▶ [GIVEN INFORMATION]:
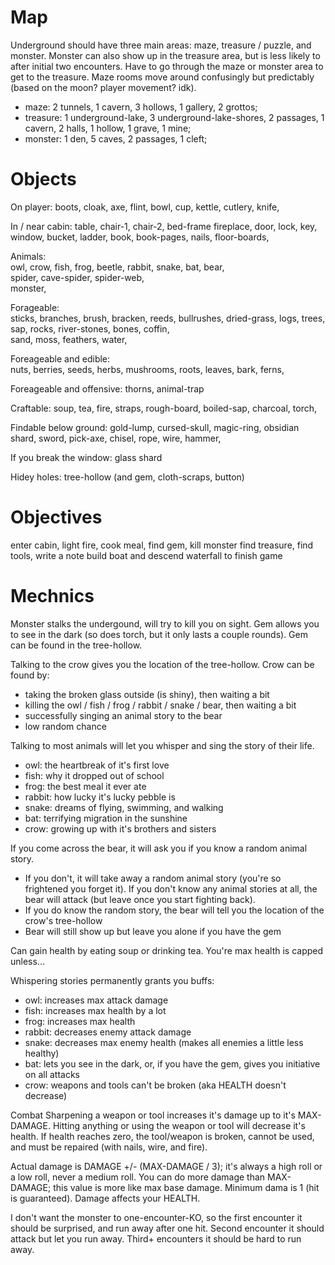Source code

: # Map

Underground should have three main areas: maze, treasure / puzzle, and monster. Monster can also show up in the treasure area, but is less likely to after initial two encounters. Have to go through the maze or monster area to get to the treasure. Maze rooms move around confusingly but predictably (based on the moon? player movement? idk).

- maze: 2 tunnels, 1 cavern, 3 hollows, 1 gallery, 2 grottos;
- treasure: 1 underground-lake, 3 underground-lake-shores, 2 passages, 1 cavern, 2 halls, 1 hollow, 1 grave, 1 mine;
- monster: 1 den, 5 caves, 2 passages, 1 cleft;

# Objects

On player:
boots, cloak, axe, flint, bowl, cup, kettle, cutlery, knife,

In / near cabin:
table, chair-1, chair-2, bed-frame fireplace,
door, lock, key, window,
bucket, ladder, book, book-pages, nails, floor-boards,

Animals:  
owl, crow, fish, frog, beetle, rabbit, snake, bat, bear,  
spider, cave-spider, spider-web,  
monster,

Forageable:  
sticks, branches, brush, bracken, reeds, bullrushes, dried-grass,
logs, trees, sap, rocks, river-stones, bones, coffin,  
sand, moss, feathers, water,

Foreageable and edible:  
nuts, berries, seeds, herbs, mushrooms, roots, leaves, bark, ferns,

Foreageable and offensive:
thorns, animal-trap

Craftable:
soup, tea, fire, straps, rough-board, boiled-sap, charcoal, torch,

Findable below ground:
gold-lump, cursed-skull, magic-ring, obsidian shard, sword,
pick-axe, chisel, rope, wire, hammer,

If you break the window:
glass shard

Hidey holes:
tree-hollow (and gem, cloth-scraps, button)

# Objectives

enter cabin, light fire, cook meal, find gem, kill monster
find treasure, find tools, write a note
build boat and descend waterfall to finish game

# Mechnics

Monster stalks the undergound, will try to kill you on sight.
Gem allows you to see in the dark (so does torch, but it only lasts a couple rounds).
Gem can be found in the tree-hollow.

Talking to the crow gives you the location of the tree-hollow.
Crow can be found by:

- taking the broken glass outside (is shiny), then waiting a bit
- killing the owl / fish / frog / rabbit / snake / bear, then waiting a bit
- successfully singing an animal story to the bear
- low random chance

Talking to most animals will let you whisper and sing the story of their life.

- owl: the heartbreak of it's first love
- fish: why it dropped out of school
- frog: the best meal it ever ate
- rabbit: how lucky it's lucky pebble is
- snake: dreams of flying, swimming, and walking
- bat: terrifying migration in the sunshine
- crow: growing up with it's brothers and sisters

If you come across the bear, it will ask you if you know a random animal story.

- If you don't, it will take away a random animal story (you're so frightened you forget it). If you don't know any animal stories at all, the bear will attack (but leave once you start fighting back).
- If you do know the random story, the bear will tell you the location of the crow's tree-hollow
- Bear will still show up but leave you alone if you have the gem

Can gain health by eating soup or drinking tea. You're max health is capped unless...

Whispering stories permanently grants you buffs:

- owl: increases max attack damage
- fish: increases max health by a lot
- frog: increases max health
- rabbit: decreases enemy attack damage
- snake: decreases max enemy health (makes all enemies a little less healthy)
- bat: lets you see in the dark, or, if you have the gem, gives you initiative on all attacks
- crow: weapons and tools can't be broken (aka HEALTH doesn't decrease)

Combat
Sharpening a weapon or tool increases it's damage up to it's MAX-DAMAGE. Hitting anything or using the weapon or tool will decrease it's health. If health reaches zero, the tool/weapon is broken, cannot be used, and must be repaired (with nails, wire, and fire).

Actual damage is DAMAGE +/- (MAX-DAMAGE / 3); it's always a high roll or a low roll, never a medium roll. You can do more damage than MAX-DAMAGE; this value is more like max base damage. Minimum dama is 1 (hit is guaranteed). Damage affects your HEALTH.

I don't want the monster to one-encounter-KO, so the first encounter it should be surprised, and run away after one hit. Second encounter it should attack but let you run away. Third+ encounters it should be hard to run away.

▶ [TASK PROMPT]: A line qualifies when it holds the word "after"; report all qualifying lines from the records above.

▶ [WRITTEN ANSWER]:
Underground should have three main areas: maze, treasure / puzzle, and monster. Monster can also show up in the treasure area, but is less likely to after initial two encounters. Have to go through the maze or monster area to get to the treasure. Maze rooms move around confusingly but predictably (based on the moon? player movement? idk).
I don't want the monster to one-encounter-KO, so the first encounter it should be surprised, and run away after one hit. Second encounter it should attack but let you run away. Third+ encounters it should be hard to run away.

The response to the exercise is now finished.